Plastikstrohhalme. Bildquelle: pixabay
Plastikstrohhalme. Bildquelle: pixabay
Plastikstrohhalme sollte man möglichst vermeiden.

Plastikstrohhalme machen zwar nur einen kleinen Teil des weltweiten Plastikmülls aus. Doch sie stellen in den USA ein großes Problem dar. Das berichtet ein Beitrag auf wired.com. Einerseits seien Plastikstrohhalme allgegenwärtig, weil sie in sehr vielen Bereichen unreflektiert ausgegeben werden. Andererseits fallen sie bei der Müllverarbeitung durch den Rost – und zwar im wahrsten Sinn des Wortes, wie weiter argumentiert wird. Plastikstrohhalme sind nämlich durch ihre Form so beschaffen, dass sie gerne aus löchrigen Müllsäcken oder aus öffentlichen Mülleimern rutschen, sobald diese von der Müllabfuhr entleert werden.
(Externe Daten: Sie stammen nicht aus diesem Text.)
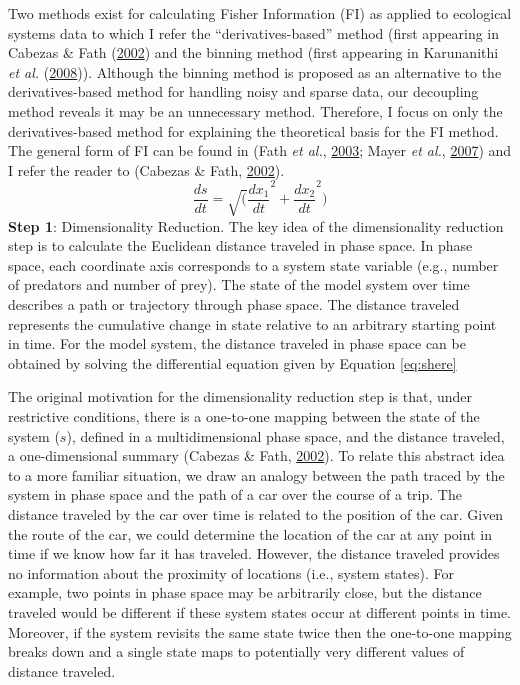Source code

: \documentclass[12pt,twoside,openany]{reedthesis}
\begin{document}
Two methods exist for calculating Fisher Information (FI) as applied to ecological systems data to which I refer the ``derivatives-based'' method (first appearing in Cabezas \& Fath (\protect\hyperlink{ref-cabezas_towards_2002}{2002}) and the binning method (first appearing in Karunanithi \emph{et al.} (\protect\hyperlink{ref-karunanithi_detection_2008}{2008})). Although the binning method is proposed as an alternative to the derivatives-based method for handling noisy and sparse data, our decoupling method reveals it may be an unnecessary method. Therefore, I focus on only the derivatives-based method for explaining the theoretical basis for the FI method. The general form of FI can be found in (Fath \emph{et al.}, \protect\hyperlink{ref-fath_regime_2003}{2003}; Mayer \emph{et al.}, \protect\hyperlink{ref-mayer_applications_2007}{2007}) and I refer the reader to (Cabezas \& Fath, \protect\hyperlink{ref-cabezas_towards_2002}{2002}).
\begin{equation}  
\frac{ds}{dt} = \sqrt(\frac{dx_1}{dt}^2 + \frac{dx_2}{dt}^2)
\label{eq:shere}
\end{equation}
\textbf{Step 1}: Dimensionality Reduction. The key idea of the dimensionality reduction step is to calculate the Euclidean distance traveled in phase space. In phase space, each coordinate axis corresponds to a system state variable (e.g., number of predators and number of prey). The state of the model system over time describes a path or trajectory through phase space. The distance traveled represents the cumulative change in state relative to an arbitrary starting point in time. For the model system, the distance traveled in phase space can be obtained by solving the differential equation given by Equation \eqref{eq:shere}

The original motivation for the dimensionality reduction step is that, under restrictive conditions, there is a one-to-one mapping between the state of the system (\(s\)), defined in a multidimensional phase space, and the distance traveled, a one-dimensional summary (Cabezas \& Fath, \protect\hyperlink{ref-cabezas_towards_2002}{2002}). To relate this abstract idea to a more familiar situation, we draw an analogy between the path traced by the system in phase space and the path of a car over the course of a trip. The distance traveled by the car over time is related to the position of the car. Given the route of the car, we could determine the location of the car at any point in time if we know how far it has traveled. However, the distance traveled provides no information about the proximity of locations (i.e., system states). For example, two points in phase space may be arbitrarily close, but the distance traveled would be different if these system states occur at different points in time. Moreover, if the system revisits the same state twice then the one-to-one mapping breaks down and a single state maps to potentially very different values of distance traveled.
\end{document}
Auch bei der Müllverwertung würden sie in den USA gerne vom Förderband rutschen.

So oder so – irgendwie finden sie ihren Weg dann in die Weltmeere und in die Nasenlöcher von wehrlosen Schildkröten. Ein entsprechendes Video, das vor einiger Zeit viral ging, hat viel bewirkt. Namhafte Unternehmen wie Ikea, Hilton Hotels oder Starbucks haben den Gebrauch daraufhin stark eingeschränkt oder gar darauf verzichtet. Auch Gemeinden in Californien, New Jersey und Florida schränken seither den Gebrauch von Plastikstrohhalmen ein oder wollen ihn nach und nach verbieten.

Plastikstrohhalme – wer kann, sollte darauf verzichten

Oder das Plastik zerfällt im Meer durch die UV-Strahlung in kleine Teile zerlegt und gelangt so in das Ökosystem. Selbst wenn Plastistrohhalme nur einen vergleichsweise kleinen Teil der Plastikverschmutzung in den Meeren ausmachen, so ist der Verzicht auf Plastikstrohhalme, heißt es weiter, ein Ansatz, der fassbar und leicht umsetzbar ist, und allein deshalb schon wert ist, umgesetzt zu werden.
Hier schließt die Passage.